Another thing I really like is that I can see my selected shutter speed and aperture in the viewfinder. I don’t have to take my eyes off my subject as I choose exposure settings. And speaking of exposure, the camera uses a match needle, which I am a fan of.
Exposure reading is visible in both the brightest and darkest light. Other features include and ISO range from 6 to 6400, shutter speed range from 1 to 1/1000 plus B, hot shoe, depth-of-view preview, a self-timer, the ability to shoot multiple exposures, a safe film load signal, and a film memo holder.
There is one issue that has to be dealt with when using this (and many older cameras), and that it was meant to be used with a 1.35v PX-625 button mercury battery, which is no longer available.
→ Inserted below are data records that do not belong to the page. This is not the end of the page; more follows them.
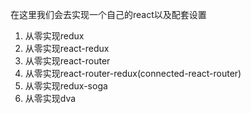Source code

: 在这里我们会去实现一个自己的react以及配套设置

1. 从零实现redux
2. 从零实现react-redux
3. 从零实现react-router
4. 从零实现react-router-redux(connected-react-router)
5. 从零实现redux-soga
6. 从零实现dva
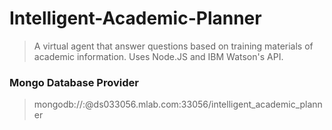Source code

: # Intelligent-Academic-Planner

>A virtual agent that answer questions based on training materials of academic information. Uses Node.JS and IBM Watson's API.

### Mongo Database Provider
> mongodb://<dbuser>:<dbpassword>@ds033056.mlab.com:33056/intelligent_academic_planner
There are alkaline batteries that fit the battery chamber, but they are 1.5v, which will throw the meter accuracy off a bit.
While some suggest the use of certain hearing aid batteries such as the #675 zinc/air 1.4v batteries, they do not fit the battery compartment without some modification. In my opinion, the best solution is to get an MR-9 battery adapter from an online seller. The MR-9 hold a very common 386 silver oxide battery and makes it fit the battery compartment while changing its voltage to 1.35v. It will be a one-time purchase as long as you don’t lose it.
I recently picked up my SR-T202 and decided to do some shooting. It always makes me smile when I hold it in my hands, not just because it fits my hands and fingers so well, but also because it was my Uncle Jonesy’s camera. He was a wonderful uncle and is the main reason I have an such an interest in photography today.
It had rained much of the day, but now it had stopped enough to stay mostly dry. I loaded the SR-T202 with some Tri-X 400 and headed for the downtown area of Ringgold, Georgia, near where I live. Ringgold has one of the South’s few surviving Civil War-era railroad depots, and as have always loved trains, I like to shoot there.
The depot is used as a venue today, but you can still see how it was damaged during the Battle of Ringgold and repaired shortly after with stones that do not match the original ones.
After shooting a few frames at the depot, the day began to get even gloomier. It occurred to me that I had not ever visited the Nathan Anderson Cemetery, just a couple of miles from the depot. The cemetery dates back at least to 1842, and some of Ringgold’s earliest citizens are buried there, along with Native Americans, slaves, and a number of Civil War soldiers.
I found several interesting tombstones such as the one with a lamb to mark an infant’s grave, and the tree stump stone to mark the grave of a nine-year old-child. The SR-T202 performed solidly, and I used both a 50mm Rokkor and a 28mm Minolta Celtic lens.
The next evening I attended a concert of an up-and-coming music group from Nashville, Tennessee, Campbell Station. The guitar player in the group is a former high school music student of mine, and I am quite proud of his accomplishments. I loaded the SR-T202 with another roll of Tri-X, but this time I pushed it to 1600 to give me the light I needed
The bright viewfinder of the SR-T202 made focusing easy even in low light, and the match needle was easy to see as well. Like the roll I shot in Ringgold the day before, I developed the film myself in D-76 1:1, and I was quite pleased with the results.
I think my Uncle Jonesy would be proud to see that his SR-T202 is still capturing moments of light today just as it did for him for so long. I feel that I am going to be using it more and more as time goes on, and if I take good care of it, I’m pretty certain that it will continue to make good photographs in the hands of its next owner someday. It’s that solid and good. It’s what make it a “classic.”